Case Name: William Wyer, as Trustee of the Long Island Rail Road Company, Respondent, v. State of New York, Appellant
Court: New York Supreme Court, Appellate Division
Jurisdiction: New York
Decision Date: 1952-11-17
Citations: 280 A.D. 1013
Docket Number: 
Parties: William Wyer, as Trustee of the Long Island Rail Road Company, Respondent, v. State of New York, Appellant.
Judges: 
Reporter: Appellate Division Reports
Volume: 280
Pages: 1013–1013

Head Matter:
William Wyer, as Trustee of the Long Island Rail Road Company, Respondent, v. State of New York, Appellant.

Opinion:
Appeal from an order of the Court of Claims granting permission to file a claim.
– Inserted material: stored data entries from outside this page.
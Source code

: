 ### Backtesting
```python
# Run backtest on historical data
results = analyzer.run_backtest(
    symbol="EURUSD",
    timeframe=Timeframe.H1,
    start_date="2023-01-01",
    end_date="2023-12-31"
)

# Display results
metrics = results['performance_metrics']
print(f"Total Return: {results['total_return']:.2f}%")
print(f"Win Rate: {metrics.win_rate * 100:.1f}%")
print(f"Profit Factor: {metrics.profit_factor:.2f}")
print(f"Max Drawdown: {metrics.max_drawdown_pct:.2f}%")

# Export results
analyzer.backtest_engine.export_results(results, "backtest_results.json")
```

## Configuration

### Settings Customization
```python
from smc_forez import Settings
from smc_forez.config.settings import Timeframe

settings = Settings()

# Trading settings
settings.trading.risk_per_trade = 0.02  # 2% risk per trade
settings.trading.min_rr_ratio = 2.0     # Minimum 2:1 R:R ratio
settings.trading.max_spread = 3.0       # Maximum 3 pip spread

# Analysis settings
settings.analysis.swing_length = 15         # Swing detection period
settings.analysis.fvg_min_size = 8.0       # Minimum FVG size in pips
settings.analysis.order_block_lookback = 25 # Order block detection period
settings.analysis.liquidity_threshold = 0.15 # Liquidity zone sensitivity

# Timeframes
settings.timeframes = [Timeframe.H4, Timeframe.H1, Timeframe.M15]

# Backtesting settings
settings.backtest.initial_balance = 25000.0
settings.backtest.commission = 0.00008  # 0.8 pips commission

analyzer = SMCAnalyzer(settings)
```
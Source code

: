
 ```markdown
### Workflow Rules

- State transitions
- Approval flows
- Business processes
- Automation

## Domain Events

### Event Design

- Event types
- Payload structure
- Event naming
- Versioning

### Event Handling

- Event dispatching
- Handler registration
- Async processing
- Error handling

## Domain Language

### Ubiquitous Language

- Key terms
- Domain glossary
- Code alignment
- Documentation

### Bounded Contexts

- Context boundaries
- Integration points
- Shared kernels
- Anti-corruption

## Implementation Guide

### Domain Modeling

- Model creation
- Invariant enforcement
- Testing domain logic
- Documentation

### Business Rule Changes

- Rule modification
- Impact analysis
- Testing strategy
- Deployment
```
The claim is for freight charges for coal purported to have been delivered to the Pilgrim State Hospital by the Long Island Rail Road, in November and December, 1950, and under subdivision 4 of section 10 of the Court of Claims Act, the claim or notice of intention was required to have been filed not later than June 30, 1951. In February, 1952, claimant applied to the Court of Claims for an order permitting the late filing of the claim and the order granting such permission was granted in May, 1952. The officials at the hospital contended they had no record of the delivery of the coal for which the railroad claimed its freight charges, and while it appeared, as the State argues on appeal, that the charges were thus in dispute and a denial of responsibility was known to the railroad within a month after the accrual of the claim in December, 1950, and the claimant might then have filed a claim, still the parties seemed mutually to have kept the matter open for some months after this, and the State as late as June 29, 1951, at the very end of the period in which to file a claim, asked the railroad to advise the hospital how the shipper "determined that this coal was delivered." The parties seem to have been considering a settlement. The claimant was not the initiating carrier but had received the shipment from another carrier and the inquiry it pursued in response to the State's request is shown to have continued into January, 1952. Thus, the State knew almost from the time of the accrual of the claim what the railroad contended. The discretion of the court to excuse timely filing of the claim is based on its view that the State was not prejudiced and that both parties had continued apparently to deal with each other in the matter through all the period allowed for filing. The discretion was providently exercised, in our judgment, and the order is affirmed, with $10 costs and disbursements. Foster, P. J., Brewster, Bergan and Coon, JJ., concur; Heffernan, J., taking no part.